Neal will assume his office in January of next year, succeeding Sam Aronson of Brookhaven National Lab, who will become President-elect. This year's President-elect, Malcolm Beasley of Stanford University, will become President, while current President Michael Turner will remain on the APS Council and Executive Board as past-President.
Neal is currently the interim president emeritus and vice-president for research emeritus at the University of Michigan. He specializes in particle physics, and is a member of the ATLAS collaboration at CERN. He has also served as Regent of the Smithsonian Institution, served on both the National Research Council and the governing board of the National Science Foundation, and is currently a board member of the Ford Motor Company, chairing its committee on sustainability.
"I hope to contribute relevant portions of my life experiences to the continued advancement of the APS as it navigates the difficult times ahead," Neal said. "For several decades I have been actively working on many of the issues that now face the APS, including improving funding for research, addressing the competitive role of the US in science, fostering cross-communication between our sub-disciplines and with other science fields...focusing concern about the state of our national laboratories, addressing the challenges of outreach and science education, encouraging young people to consider careers in physics, helping the public appreciate the enormous contributions physics has made to their quality of life, highlighting the role of high school physics teachers, and many other issues."
Kiyoshi Ueda first arrived at Tohoku University in 1982. His research has been in areas of atomic, molecular, and optical physics. He has helped organize multiple international conferences in his and related fields. He said in his candidate statement that science is becoming more and more borderless, and it's important to foster both international and interdisciplinary collaborations.
"I hope to make a bridge among scientists all over the world and from different fields, believing that sharing different ways of thinking brings us breakthroughs in science," Ueda said.

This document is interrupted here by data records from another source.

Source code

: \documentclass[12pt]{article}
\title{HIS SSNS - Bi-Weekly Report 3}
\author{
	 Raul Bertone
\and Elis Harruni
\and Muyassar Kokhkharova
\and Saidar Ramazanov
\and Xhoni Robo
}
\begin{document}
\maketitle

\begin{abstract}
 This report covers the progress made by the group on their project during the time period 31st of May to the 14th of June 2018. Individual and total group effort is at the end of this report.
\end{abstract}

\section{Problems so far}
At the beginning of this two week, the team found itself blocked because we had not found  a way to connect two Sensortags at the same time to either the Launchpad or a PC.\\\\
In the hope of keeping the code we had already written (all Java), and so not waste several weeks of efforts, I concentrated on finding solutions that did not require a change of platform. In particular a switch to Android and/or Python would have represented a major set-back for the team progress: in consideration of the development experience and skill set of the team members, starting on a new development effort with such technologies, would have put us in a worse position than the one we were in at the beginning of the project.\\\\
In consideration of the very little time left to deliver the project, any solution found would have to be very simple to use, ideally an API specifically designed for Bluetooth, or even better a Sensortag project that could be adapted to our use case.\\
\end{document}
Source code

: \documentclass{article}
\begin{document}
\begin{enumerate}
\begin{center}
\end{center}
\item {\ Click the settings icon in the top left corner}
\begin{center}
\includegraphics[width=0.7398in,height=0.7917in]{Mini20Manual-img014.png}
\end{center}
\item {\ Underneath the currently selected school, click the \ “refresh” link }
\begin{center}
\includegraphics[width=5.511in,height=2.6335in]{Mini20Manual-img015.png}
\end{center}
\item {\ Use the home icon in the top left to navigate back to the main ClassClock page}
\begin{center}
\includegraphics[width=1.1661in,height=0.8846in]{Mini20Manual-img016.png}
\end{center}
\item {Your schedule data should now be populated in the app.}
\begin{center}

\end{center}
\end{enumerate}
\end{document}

Nadya Mason is a condensed matter experimentalist who has focused on carbon nanotubes, graphene, topological insulators and nano-scale superconductors. She has been a strong advocate for diversity in the field. She is a member of the APS Committee on Minorities and chairs the Physics Diversity Committee at Illinois.
"The things that are important to me are increasing the pipeline in physics, especially for women and underrepresented minorities," Mason said. "And also just things like making sure that the public, especially policy makers, recognizes the importance of physics."
Patricia McBride has been at Fermilab for nearly 20 years. Her research focus is on the instrumentation of particle physics experiments, and she has been involved in the design of several experiments at Fermilab and CERN. In the past she has served as chair of the Commission on Particles and Fields under International Union of Pure and Applied Physics, and was a vice-president of the IUPAP Executive Council. "It's a job that I take seriously and I understand that it's important for the organization to have strong leadership," McBride said. "I'm a firm believer that these kinds of organizations have to reinvent themselves to stay current."